Precision, Recall & F1

ML classification evaluation threshold F1

Two questions, two metrics

Once you have a confusion matrix, precision and recall ask two different things about the positive class.

Precision TP / (TP + FP)

"When the model says positive, how often is it right?" Punishes false alarms.

Recall TP / (TP + FN)

"Of all the real positives, how many did we catch?" Punishes misses.

F1 score harmonic mean

2·P·R / (P + R) — one number that's only high when both are high.

Drag the threshold

Each dot is an item with a model score from 0 to 1; blue dots are truly positive, grey are truly negative. Everything to the right of the threshold is predicted positive. Slide it and watch precision and recall trade off in real time.

Move it left to catch more positives (higher recall, more false alarms); move it right to be stricter (higher precision, more misses).

Which to prioritize?

It depends entirely on the cost of each mistake.
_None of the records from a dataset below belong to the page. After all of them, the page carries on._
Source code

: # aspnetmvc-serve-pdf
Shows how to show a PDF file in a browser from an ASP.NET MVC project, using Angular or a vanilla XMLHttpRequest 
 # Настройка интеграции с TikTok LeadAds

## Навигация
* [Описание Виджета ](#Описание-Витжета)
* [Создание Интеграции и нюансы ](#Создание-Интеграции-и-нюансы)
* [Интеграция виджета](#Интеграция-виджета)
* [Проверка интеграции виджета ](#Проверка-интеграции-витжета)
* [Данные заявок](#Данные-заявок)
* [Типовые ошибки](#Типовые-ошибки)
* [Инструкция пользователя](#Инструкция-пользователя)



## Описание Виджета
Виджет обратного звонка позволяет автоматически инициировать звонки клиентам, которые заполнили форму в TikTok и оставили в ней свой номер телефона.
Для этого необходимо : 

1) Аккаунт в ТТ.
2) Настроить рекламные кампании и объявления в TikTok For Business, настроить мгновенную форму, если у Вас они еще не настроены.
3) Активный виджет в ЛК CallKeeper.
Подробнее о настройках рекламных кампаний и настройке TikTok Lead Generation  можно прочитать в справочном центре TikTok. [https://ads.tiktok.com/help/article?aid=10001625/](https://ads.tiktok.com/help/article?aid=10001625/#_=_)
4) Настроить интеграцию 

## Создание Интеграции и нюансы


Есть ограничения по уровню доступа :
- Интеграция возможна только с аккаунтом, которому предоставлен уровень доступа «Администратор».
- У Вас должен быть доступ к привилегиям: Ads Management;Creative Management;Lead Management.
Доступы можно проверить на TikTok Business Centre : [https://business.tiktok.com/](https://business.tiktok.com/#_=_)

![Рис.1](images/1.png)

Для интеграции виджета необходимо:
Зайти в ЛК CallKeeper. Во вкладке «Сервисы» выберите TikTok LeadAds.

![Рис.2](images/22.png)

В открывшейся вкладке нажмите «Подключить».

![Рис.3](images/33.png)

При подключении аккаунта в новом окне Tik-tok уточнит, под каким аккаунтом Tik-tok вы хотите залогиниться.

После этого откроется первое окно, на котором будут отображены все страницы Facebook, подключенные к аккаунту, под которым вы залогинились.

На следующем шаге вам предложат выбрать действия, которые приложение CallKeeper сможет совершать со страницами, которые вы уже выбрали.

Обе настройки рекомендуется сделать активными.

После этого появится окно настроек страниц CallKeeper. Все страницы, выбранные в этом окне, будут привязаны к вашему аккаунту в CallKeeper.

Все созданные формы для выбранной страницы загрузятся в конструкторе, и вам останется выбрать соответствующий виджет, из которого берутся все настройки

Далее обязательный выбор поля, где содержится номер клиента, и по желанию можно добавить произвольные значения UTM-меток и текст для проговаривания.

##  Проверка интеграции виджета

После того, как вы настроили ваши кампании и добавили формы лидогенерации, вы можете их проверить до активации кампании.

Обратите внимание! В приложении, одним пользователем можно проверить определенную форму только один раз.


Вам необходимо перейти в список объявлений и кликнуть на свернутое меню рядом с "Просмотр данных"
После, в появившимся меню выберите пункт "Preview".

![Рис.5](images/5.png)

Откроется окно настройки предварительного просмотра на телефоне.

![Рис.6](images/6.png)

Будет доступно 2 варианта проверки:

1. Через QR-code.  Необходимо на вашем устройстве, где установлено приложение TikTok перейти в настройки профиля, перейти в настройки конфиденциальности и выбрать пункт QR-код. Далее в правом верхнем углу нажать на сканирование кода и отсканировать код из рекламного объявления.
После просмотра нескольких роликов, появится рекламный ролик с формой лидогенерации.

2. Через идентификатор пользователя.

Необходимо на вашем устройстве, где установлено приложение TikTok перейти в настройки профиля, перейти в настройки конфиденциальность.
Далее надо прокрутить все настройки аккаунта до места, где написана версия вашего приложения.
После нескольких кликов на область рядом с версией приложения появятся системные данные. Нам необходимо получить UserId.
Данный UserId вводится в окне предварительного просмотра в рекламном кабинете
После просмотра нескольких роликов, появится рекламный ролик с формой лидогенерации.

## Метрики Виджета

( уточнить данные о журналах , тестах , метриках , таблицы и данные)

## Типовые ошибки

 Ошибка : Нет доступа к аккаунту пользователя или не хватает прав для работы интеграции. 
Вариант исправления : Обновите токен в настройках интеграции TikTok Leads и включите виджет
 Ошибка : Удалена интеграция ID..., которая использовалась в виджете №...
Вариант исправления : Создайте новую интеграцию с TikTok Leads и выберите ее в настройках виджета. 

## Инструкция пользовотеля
Maximize recall when misses are deadly
  • Cancer screening — missing a sick patient (FN) is far worse than a false alarm
  • Fraud detection — better to review a few extra than let fraud through
Maximize precision when false alarms are costly
  • Spam filter — junking a real email (FP) annoys users more than one spam slipping through
  • Recommendations — a bad suggestion erodes trust
Why harmonic mean for F1?

The harmonic mean stays low if either precision or recall is low — you can't game F1 by maxing one and ignoring the other. A plain average could be fooled.

Beyond F1

Fβ score weighted

β > 1 favours recall, β < 1 favours precision — tune to your cost ratio.

Macro / micro avg multi-class

Average per-class F1 (macro) or pool all counts first (micro) when there are many classes.

PR & ROC curves all thresholds

Sweep every threshold at once — see ROC Curve & AUC.